In the entries below, which lines run from the one containing "Same problem as" to the one containing "from the center"? Copy exactly those lines, ends included, and no others.
START EXTRACTED ENTRIES
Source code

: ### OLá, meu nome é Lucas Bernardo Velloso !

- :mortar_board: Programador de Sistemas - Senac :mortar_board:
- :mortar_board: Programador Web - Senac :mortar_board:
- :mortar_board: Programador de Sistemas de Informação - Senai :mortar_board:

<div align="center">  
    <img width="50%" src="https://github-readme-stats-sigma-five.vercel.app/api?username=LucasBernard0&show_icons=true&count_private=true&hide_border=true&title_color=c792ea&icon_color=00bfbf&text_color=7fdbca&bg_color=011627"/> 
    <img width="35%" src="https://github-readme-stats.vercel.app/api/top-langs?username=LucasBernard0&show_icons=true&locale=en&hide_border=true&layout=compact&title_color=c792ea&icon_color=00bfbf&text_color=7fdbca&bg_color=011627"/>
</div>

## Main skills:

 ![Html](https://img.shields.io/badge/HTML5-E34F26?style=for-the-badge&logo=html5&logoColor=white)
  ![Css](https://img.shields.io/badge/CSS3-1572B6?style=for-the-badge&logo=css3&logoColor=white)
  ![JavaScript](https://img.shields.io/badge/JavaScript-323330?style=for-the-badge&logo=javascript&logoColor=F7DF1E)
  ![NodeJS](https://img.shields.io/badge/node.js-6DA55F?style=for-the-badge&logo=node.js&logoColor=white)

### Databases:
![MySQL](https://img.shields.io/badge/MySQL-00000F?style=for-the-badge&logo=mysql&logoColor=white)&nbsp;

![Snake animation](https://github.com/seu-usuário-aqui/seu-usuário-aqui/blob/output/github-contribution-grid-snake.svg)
END EXTRACTED ENTRIES
START EXTRACTED ENTRIES
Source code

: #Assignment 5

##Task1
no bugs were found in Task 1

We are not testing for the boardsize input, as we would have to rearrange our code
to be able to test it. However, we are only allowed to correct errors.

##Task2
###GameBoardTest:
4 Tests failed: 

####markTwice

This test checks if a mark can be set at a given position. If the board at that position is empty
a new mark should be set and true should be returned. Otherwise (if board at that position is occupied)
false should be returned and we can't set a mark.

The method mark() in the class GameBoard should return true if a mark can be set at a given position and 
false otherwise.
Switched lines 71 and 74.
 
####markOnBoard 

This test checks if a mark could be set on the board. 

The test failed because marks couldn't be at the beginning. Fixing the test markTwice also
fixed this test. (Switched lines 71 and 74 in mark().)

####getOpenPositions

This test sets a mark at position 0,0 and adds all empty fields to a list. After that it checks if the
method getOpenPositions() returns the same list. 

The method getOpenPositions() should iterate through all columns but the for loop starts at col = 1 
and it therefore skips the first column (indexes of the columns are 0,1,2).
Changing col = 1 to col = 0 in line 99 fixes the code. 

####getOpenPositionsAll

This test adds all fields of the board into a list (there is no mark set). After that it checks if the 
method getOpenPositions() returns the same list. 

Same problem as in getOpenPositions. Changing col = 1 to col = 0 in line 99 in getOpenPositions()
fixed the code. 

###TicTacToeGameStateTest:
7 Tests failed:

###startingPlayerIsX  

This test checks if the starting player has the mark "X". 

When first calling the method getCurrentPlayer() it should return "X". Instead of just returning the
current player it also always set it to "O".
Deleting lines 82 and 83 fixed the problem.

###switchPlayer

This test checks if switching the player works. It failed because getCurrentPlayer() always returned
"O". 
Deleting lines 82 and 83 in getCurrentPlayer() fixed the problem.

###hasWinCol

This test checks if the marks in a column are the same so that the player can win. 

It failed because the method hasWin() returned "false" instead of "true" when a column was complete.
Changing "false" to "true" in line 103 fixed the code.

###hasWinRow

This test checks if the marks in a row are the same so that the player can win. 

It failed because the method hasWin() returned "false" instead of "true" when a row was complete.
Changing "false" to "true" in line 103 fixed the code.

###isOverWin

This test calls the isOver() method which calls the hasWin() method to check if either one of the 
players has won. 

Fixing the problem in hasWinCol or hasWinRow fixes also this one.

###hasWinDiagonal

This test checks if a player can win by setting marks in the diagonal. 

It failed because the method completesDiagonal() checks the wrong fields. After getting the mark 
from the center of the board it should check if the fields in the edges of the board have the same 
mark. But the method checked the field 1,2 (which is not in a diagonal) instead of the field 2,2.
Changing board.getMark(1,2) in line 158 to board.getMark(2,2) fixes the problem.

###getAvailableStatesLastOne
END EXTRACTED ENTRIES
**SOLUTION TO THIS PROBLEM:**
Same problem as in getOpenPositions. Changing col = 1 to col = 0 in line 99 in getOpenPositions()
fixed the code. 

###TicTacToeGameStateTest:
7 Tests failed:

###startingPlayerIsX  

This test checks if the starting player has the mark "X". 

When first calling the method getCurrentPlayer() it should return "X". Instead of just returning the
current player it also always set it to "O".
Deleting lines 82 and 83 fixed the problem.

###switchPlayer

This test checks if switching the player works. It failed because getCurrentPlayer() always returned
"O". 
Deleting lines 82 and 83 in getCurrentPlayer() fixed the problem.

###hasWinCol

This test checks if the marks in a column are the same so that the player can win. 

It failed because the method hasWin() returned "false" instead of "true" when a column was complete.
Changing "false" to "true" in line 103 fixed the code.

###hasWinRow

This test checks if the marks in a row are the same so that the player can win. 

It failed because the method hasWin() returned "false" instead of "true" when a row was complete.
Changing "false" to "true" in line 103 fixed the code.

###isOverWin

This test calls the isOver() method which calls the hasWin() method to check if either one of the 
players has won. 

Fixing the problem in hasWinCol or hasWinRow fixes also this one.

###hasWinDiagonal

This test checks if a player can win by setting marks in the diagonal. 

It failed because the method completesDiagonal() checks the wrong fields. After getting the mark 
from the center of the board it should check if the fields in the edges of the board have the same 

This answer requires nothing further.